七不退法

 仏教興起時における中インドに、アジャータシャトル(阿闍世)という、マガダ国の王(在位前四九一頃〜四五九頃)がいました。彼は、仏典に登場する幾多の人物の中でも、ひじょうにドラマチックな経歴の持ち主であります。

 父はビンビサーラ(頻婆娑羅)王、母はヴァイデーヒー(韋提希)であります。伝説によると,父王に子供がなかったので、占い師に問うと、一人の仙人が死後、王の太子として再生すると答えたので、王は待ちきれず、その仙人を捜して殺害してしまいます。

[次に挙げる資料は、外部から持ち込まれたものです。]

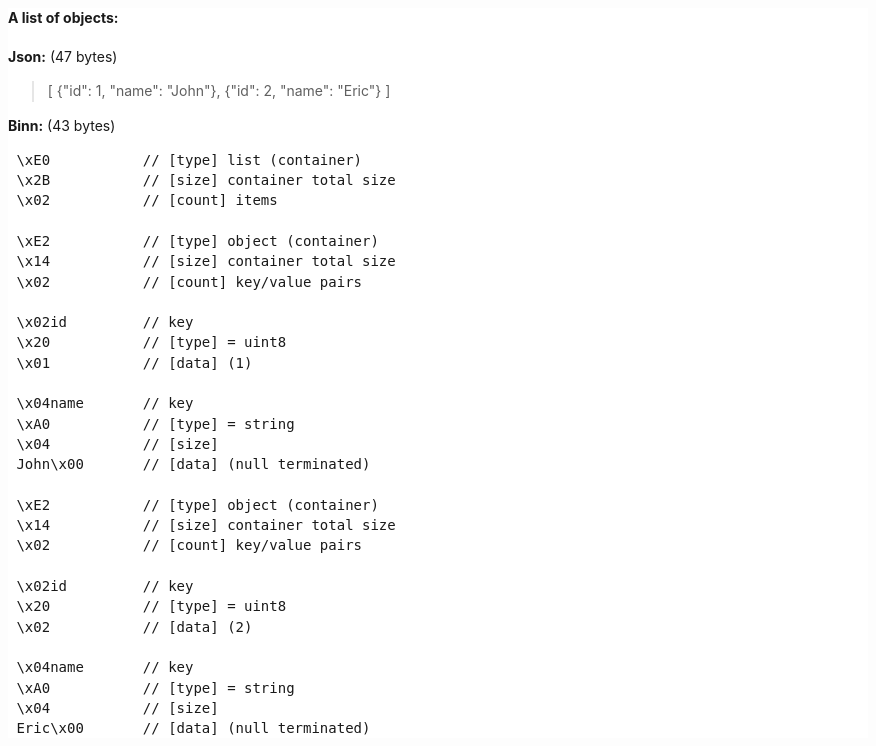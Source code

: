 
#### A list of objects:

**Json:** (47 bytes)
>[
{"id": 1, "name": "John"},
{"id": 2, "name": "Eric"}
]

**Binn:** (43 bytes)
<pre>
 \xE0           // [type] list (container)
 \x2B           // [size] container total size
 \x02           // [count] items

 \xE2           // [type] object (container)
 \x14           // [size] container total size
 \x02           // [count] key/value pairs

 \x02id         // key
 \x20           // [type] = uint8
 \x01           // [data] (1)

 \x04name       // key
 \xA0           // [type] = string
 \x04           // [size]
 John\x00       // [data] (null terminated)

 \xE2           // [type] object (container)
 \x14           // [size] container total size
 \x02           // [count] key/value pairs

 \x02id         // key
 \x20           // [type] = uint8
 \x02           // [data] (2)

 \x04name       // key
 \xA0           // [type] = string
 \x04           // [size]
 Eric\x00       // [data] (null terminated)
</pre>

かくして生れたのがアジャータシャトル(未生怨)であるというのです。

 長じてこの太子は、ブッダ(釈尊)にそむいたデーバダッタ(提婆達多)にそそのかされ、父王を獄中に幽閉してしまい、ついには餓死させて王位につきます。在位期間中、周辺の敵国を併合してマガダ国を一大強国としますが、父王に対する自分の行為を悔いて、大臣ジーヴァカ(耆婆)のすすめでブッダ(釈尊)に会い、仏教の熱心な帰依者となりました。

 ブッダ(釈尊)は、この王の在位第八年の時に入滅されますが、その遺骨の一部を得て、都のラージャグリハ(王舎城)に仏塔を建立し、またラージャグリハ郊外で開かれた第一回仏典の結集のときには、必要な資材の一切を供与し、援助したといわれています。そして、三十二年の統治ののち、王子のウダヤバドラに殺されたとも伝えられています。

 そのアジャータシャトル(阿闍世)とブッダ(釈尊)には、こんな逸話が残されています。

 ある時、マガダ国の大臣ヴァッサカーラ(雨行)が、アジャータシャトル(阿闍世)王の命によって、ブッダ(釈尊)を訪ねてきました。そして、言上しました。

 「王は、今、断じてヴァッジ族を討たんとの意図でございます。つきましては、そのことにつき、なんぞ世尊の仰せごとあらば、われにもたらし伝えよとのことでございました。」

 討伐の是非という、なんとも、物騒な諮問であります。ところが、ブッダ(釈尊)は、それには何も答えることはせず、うしろから扇で風を送っていた弟子のアーナンダ(阿難)を顧みて問いかけました。

 「アーナンダよ、このごろもヴァッジの人々は、よく集会を営んでいるだろうか。」

 「世尊よ、彼らは、今もよく集会を開き、集まりもよいと聞いています。」

 「そうか。集会がうまくいっている間は、ヴァッジには繁栄が期待せられる。衰え滅びる心配はあるまい。ところで、アーナンダよ、彼らは、今もよくなすべき義務を果たしているだろうか。」

 「世尊よ、彼らは今も、力をあわせて、なすべき義務を果たしていると聞きます。」

 「そうか。彼らがよく為すべきことを為している間は、ヴァッジは栄えるであろう。衰え滅びる心配はあるまい。では、アーナンダよ、彼らは、昔からの掟に、今でも、よく従って暮らしているだろうか。」

 「世尊よ、彼らは、定められたことを破らず、ふるい掟によく従っているように聞いております。」

 「そうか。それがうまくいっている間は、彼らは栄える。滅亡のおそれはない。」

 そのように続けて、ブッダ(釈尊)は、ヴァッジの人々が、古老の尊敬、婦女子の保護、祖廟の崇敬、聖者の尊重についても、それぞれいかに振舞っているかを、アーナンダに問いかけ、ヴァッジ族には、繁栄が期待され、衰亡のおそれがないと、裁断したのでした。

 大臣ヴァッサカーラ(雨行)は、その仔細をアジャータシャトル(阿闍世)王に報告をし、王はヴァッジを征服することを断念したといいます。

 さて、世界には、たくさんの民族があり、そして、それぞれの栄枯盛衰がありました。今も、討ち栄えようとしている民族もあれば、その存亡の危機に立たされている民族もあります。

 ブッダ(釈尊)がアーナンダ(阿難)に問いかけた七つの内容は、「七不退法」と名づけられています。民族の繁栄に関する七か条ともいうべきもので、イラクや北朝鮮ばかりではなく、わが日本においても、その一つ一つを照らし合わせて、考えてみる必要がありそうです。さらには、わが家庭に置き換えてみると、いかがでありましょうか。